Pertama, prinsip mekanisasi. Perumusan (tepatnya perumusan ulang) prosedur kebijakan partisipatif merupakan masalah merumuskan hubungan mekanis antar aneka macam fihak dalam proses kebijakan. Hubungan mekanis ini memungkinkan proses kebijakan bergulir mengingat aksi seseorang aktor atau suatu agensi/lembaga/organisasi akan direaksi oleh fihak yang lain. Ini berarti bahwa:
- Yang perlu dirumuskan dalam mekanisme bukan hanya kausalitas normatif (entah mengikuti kebiasaan demokrasi, kebiasaan warga lokal atau kebiasaan apa) namun pula kausalitas aksi-reaksi. Sebagaimana dicontohkan di atas, proses kebijakan partisipatif tidak bergulir manaka mekanisme baru yg dirumuskan pada UU/Peraturan Daerah nir diyakini masyarakat akan bisa diterapkan. Kalau mereka tetap saja apatis terhadap prosedur yg ada maka penguasaan pejabat dalam proses kebijakan tetap berlangsung, dan agenda pengembangan partisipasi akan kandas.
- Mekanisme nir cukup difahami secara tatanan prosedural, namun jua perangkat antisipasi dinamika sosial.
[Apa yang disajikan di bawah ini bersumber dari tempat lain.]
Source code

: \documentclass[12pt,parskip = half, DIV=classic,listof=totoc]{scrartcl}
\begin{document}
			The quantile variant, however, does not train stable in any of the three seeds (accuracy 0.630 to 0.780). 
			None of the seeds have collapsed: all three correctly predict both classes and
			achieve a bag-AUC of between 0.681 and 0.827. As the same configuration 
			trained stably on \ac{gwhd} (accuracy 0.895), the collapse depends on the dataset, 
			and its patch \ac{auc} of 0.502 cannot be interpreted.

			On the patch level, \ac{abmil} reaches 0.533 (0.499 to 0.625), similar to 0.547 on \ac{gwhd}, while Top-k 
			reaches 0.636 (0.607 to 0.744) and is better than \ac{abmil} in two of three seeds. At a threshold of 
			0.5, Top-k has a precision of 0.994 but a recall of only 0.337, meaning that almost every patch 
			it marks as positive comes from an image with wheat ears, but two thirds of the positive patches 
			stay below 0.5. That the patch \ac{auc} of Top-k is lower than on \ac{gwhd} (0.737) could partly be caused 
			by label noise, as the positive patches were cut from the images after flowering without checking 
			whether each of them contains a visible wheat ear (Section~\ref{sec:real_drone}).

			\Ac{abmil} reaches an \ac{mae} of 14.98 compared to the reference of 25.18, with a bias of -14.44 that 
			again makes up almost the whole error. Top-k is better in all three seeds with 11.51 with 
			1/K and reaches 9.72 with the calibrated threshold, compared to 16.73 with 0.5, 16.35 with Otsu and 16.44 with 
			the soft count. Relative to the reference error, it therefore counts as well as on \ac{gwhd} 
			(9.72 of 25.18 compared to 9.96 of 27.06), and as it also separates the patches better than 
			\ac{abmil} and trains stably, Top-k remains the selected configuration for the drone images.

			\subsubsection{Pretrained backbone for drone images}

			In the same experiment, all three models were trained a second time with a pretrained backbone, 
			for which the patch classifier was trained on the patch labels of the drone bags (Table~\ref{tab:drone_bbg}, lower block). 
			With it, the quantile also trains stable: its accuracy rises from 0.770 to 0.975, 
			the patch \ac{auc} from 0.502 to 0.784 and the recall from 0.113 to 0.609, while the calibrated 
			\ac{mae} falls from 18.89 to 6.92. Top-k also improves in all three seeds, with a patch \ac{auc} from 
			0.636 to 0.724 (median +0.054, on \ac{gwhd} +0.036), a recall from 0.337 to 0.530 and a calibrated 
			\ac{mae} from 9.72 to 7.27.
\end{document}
Tidak adanya mekanisme yg jelas menyebabkan proses kebijakan sarat dengan pertarungan dan kekerasan. Dengan adanya mekanisme yang standar serta disefahami para pelaku, maka masing-masing yg terlibat pada proses kebijakan mampu mengadu siasat, namun pada akhirnya dia wajib tunduk pada apapun yang dicapai dalam prosedur tersebut. Sebaliknya, kesalahan masa lalu yang melebih-lebihkan asti penting mekanisme sampai-hingga prosedur tadi berubah sekedar menjadi formalitas, perlu dihindari.
- Pengembangan partisipasi harus menjangkau aspek supply (peluang buat berpartisipasi) maupun aspek demand (gerakan sosial-politik buat ikut mempengaruhi keputusan kebijakan pemerintah). Hal ini hanya bisa ditegakkan bila: (1) pemerintah maupun rakyat sanggup menegakkan aturan main. Mekanisme itu sendiri dalam dasarnya adalah aturan main (2) kapital sosial yang terdapat selama ini ikut didayagunakan
Kedua, prinsip pengelolaan perubahan sosial. Dalam hal ini terdapat 2 persoalan:
- Apakah kita mulai dari level mikro (aktor) buat mengubagh prosedur, ataukan kebalikannya, sejumlah perubahan makro ditempuh duluan buat memungkinkan kiprah pada level mikro bisa berlangsung mulus. Sebagai mana sudah dikemukakan, pengembangan mekanisme pada goresan pena ini didudukkan sekedar sebagai keliru satu pilar pengembangan proses kebijakan yg partisipatif. Mekanisme ini bisa dilahirkan sang usaha aktor-aktor multi fihak yang lalu sepakat buat membakukan rumusan dan membiasakan diri buat mematuhinya. Hal yg sebaliknya jua bisa terjadi. Berbagai perombakan makro struktural dilakukan yang pada gilirannya berbuntut memfasilitasi perubahan-perubahan mikro. Sehubungan menggunakan problem ini maka: (1) pengembangan prosedur nir cukup diserahkan pada perumusan ketentuan yuridis, (dua) jaminan yuridis/administratif yg diperoleh wajib dikawal dengan aksi-aksi dan sejumlah “rekayasa” pada rangka pembiasaan terhadap mekanisme baru, (3) Aktor-aktor yang menduduki posisi struktural dalam tubuh negara maupun dalam masyarakat perlu didorong buat mendayagunakan posisi struktural tersebut buat pembudayaan mekanisme baru.
- Persoalan yang kedua merupakan bagaimana penemuan awal sanggup menggelinding laksana bola salju. Untuk itu advokasi lintas fihak yang sudah tergalang perlu bentuk serta kemudia didayagunakan. Komunikasi lintas fihak, katakanlah antara aktor dalam tubuh negara dengan aktor dalam warga , bisa membuat sinergi yang, jika dikelola dengan baik, mampu menjamin sustainabilitas.